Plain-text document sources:

━━━━━━━━

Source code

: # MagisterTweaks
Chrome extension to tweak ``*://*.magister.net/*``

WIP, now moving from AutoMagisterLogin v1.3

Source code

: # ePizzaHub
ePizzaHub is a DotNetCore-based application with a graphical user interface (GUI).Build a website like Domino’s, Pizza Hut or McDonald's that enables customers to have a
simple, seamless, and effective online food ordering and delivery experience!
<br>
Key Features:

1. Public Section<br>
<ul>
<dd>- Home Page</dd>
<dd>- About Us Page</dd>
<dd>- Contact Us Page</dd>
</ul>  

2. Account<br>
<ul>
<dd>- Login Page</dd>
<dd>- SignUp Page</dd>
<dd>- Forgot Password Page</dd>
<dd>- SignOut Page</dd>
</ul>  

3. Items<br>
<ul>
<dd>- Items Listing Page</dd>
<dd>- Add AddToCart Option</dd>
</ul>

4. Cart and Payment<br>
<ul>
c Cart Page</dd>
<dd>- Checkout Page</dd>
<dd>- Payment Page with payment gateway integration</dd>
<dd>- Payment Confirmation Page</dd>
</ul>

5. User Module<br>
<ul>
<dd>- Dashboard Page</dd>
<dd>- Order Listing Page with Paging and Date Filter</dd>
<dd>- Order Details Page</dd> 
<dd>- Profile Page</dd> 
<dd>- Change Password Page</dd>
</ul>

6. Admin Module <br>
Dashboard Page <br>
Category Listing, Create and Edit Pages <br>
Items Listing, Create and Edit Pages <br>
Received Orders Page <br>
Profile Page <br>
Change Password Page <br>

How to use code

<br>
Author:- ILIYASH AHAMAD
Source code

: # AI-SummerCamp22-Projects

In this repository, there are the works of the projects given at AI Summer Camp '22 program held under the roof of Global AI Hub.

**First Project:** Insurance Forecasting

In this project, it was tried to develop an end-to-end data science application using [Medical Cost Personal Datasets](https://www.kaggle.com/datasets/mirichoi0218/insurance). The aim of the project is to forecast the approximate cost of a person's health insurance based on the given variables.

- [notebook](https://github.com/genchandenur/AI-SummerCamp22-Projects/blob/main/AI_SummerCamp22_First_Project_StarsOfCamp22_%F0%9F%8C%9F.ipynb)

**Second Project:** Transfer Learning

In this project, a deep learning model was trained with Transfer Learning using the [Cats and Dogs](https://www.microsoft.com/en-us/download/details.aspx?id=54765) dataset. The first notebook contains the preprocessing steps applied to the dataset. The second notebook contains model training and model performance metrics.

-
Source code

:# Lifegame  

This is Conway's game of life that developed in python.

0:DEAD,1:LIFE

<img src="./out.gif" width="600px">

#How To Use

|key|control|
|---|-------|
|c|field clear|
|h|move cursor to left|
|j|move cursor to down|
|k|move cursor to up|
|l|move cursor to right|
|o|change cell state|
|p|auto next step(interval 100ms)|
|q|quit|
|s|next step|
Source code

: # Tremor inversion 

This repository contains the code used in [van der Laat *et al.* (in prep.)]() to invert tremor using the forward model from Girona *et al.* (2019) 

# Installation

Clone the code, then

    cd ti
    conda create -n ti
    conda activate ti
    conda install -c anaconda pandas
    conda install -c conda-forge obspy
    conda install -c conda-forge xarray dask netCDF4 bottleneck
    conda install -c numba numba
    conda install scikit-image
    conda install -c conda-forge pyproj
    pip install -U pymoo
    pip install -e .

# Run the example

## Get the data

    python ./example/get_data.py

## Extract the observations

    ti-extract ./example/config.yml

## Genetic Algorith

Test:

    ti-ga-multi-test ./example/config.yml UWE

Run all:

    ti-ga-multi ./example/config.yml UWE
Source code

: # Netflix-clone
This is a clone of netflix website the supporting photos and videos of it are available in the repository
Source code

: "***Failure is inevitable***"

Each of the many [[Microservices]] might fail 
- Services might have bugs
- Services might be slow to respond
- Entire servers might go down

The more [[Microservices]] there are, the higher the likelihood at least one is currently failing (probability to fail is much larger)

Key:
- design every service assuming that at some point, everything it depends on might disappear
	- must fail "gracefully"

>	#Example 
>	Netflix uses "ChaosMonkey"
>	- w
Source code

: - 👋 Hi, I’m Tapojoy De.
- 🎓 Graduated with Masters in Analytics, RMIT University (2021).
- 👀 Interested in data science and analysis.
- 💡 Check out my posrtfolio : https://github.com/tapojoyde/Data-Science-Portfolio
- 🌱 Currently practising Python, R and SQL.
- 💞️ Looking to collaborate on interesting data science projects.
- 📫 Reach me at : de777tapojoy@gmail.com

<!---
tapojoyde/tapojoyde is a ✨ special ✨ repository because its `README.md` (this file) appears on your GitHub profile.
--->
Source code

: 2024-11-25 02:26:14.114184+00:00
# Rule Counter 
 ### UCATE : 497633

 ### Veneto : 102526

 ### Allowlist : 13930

━━━━━━━━

#### Your task:
Every line above should be duplicated exactly as it stands.

#### Output of the task:
Source code

: # MagisterTweaks
Chrome extension to tweak ``*://*.magister.net/*``

WIP, now moving from AutoMagisterLogin v1.3

Source code

: # ePizzaHub
ePizzaHub is a DotNetCore-based application with a graphical user interface (GUI).Build a website like Domino’s, Pizza Hut or McDonald's that enables customers to have a
simple, seamless, and effective online food ordering and delivery experience!
<br>
Key Features:

1. Public Section<br>
<ul>
<dd>- Home Page</dd>
<dd>- About Us Page</dd>
<dd>- Contact Us Page</dd>
</ul>  

2. Account<br>
<ul>
<dd>- Login Page</dd>
<dd>- SignUp Page</dd>
<dd>- Forgot Password Page</dd>
<dd>- SignOut Page</dd>
</ul>  

3. Items<br>
<ul>
<dd>- Items Listing Page</dd>
<dd>- Add AddToCart Option</dd>
</ul>

4. Cart and Payment<br>
<ul>
c Cart Page</dd>
<dd>- Checkout Page</dd>
<dd>- Payment Page with payment gateway integration</dd>
<dd>- Payment Confirmation Page</dd>
</ul>

5. User Module<br>
<ul>
<dd>- Dashboard Page</dd>
<dd>- Order Listing Page with Paging and Date Filter</dd>
<dd>- Order Details Page</dd> 
<dd>- Profile Page</dd> 
<dd>- Change Password Page</dd>
</ul>

6. Admin Module <br>
Dashboard Page <br>
Category Listing, Create and Edit Pages <br>
Items Listing, Create and Edit Pages <br>
Received Orders Page <br>
Profile Page <br>
Change Password Page <br>

How to use code

<br>
Author:- ILIYASH AHAMAD
Source code

: # AI-SummerCamp22-Projects

In this repository, there are the works of the projects given at AI Summer Camp '22 program held under the roof of Global AI Hub.

**First Project:** Insurance Forecasting

In this project, it was tried to develop an end-to-end data science application using [Medical Cost Personal Datasets](https://www.kaggle.com/datasets/mirichoi0218/insurance). The aim of the project is to forecast the approximate cost of a person's health insurance based on the given variables.

- [notebook](https://github.com/genchandenur/AI-SummerCamp22-Projects/blob/main/AI_SummerCamp22_First_Project_StarsOfCamp22_%F0%9F%8C%9F.ipynb)

**Second Project:** Transfer Learning

In this project, a deep learning model was trained with Transfer Learning using the [Cats and Dogs](https://www.microsoft.com/en-us/download/details.aspx?id=54765) dataset. The first notebook contains the preprocessing steps applied to the dataset. The second notebook contains model training and model performance metrics.

-
Source code

:# Lifegame  

This is Conway's game of life that developed in python.

0:DEAD,1:LIFE

<img src="./out.gif" width="600px">

#How To Use

|key|control|
|---|-------|
|c|field clear|
|h|move cursor to left|
|j|move cursor to down|
|k|move cursor to up|
|l|move cursor to right|
|o|change cell state|
|p|auto next step(interval 100ms)|
|q|quit|
|s|next step|
Source code

: # Tremor inversion 

This repository contains the code used in [van der Laat *et al.* (in prep.)]() to invert tremor using the forward model from Girona *et al.* (2019) 

# Installation

Clone the code, then

    cd ti
    conda create -n ti
    conda activate ti
    conda install -c anaconda pandas
    conda install -c conda-forge obspy
    conda install -c conda-forge xarray dask netCDF4 bottleneck
    conda install -c numba numba
    conda install scikit-image
    conda install -c conda-forge pyproj
    pip install -U pymoo
    pip install -e .

# Run the example

## Get the data

    python ./example/get_data.py

## Extract the observations

    ti-extract ./example/config.yml

## Genetic Algorith

Test:

    ti-ga-multi-test ./example/config.yml UWE

Run all:

    ti-ga-multi ./example/config.yml UWE
Source code

: # Netflix-clone
This is a clone of netflix website the supporting photos and videos of it are available in the repository
Source code

: "***Failure is inevitable***"

Each of the many [[Microservices]] might fail 
- Services might have bugs
- Services might be slow to respond
- Entire servers might go down

The more [[Microservices]] there are, the higher the likelihood at least one is currently failing (probability to fail is much larger)

Key:
- design every service assuming that at some point, everything it depends on might disappear
	- must fail "gracefully"

>	#Example 
>	Netflix uses "ChaosMonkey"
>	- w
Source code

: - 👋 Hi, I’m Tapojoy De.
- 🎓 Graduated with Masters in Analytics, RMIT University (2021).
- 👀 Interested in data science and analysis.
- 💡 Check out my posrtfolio : https://github.com/tapojoyde/Data-Science-Portfolio
- 🌱 Currently practising Python, R and SQL.
- 💞️ Looking to collaborate on interesting data science projects.
- 📫 Reach me at : de777tapojoy@gmail.com

<!---
tapojoyde/tapojoyde is a ✨ special ✨ repository because its `README.md` (this file) appears on your GitHub profile.
--->
Source code

: 2024-11-25 02:26:14.114184+00:00
# Rule Counter 
 ### UCATE : 497633

 ### Veneto : 102526

 ### Allowlist : 13930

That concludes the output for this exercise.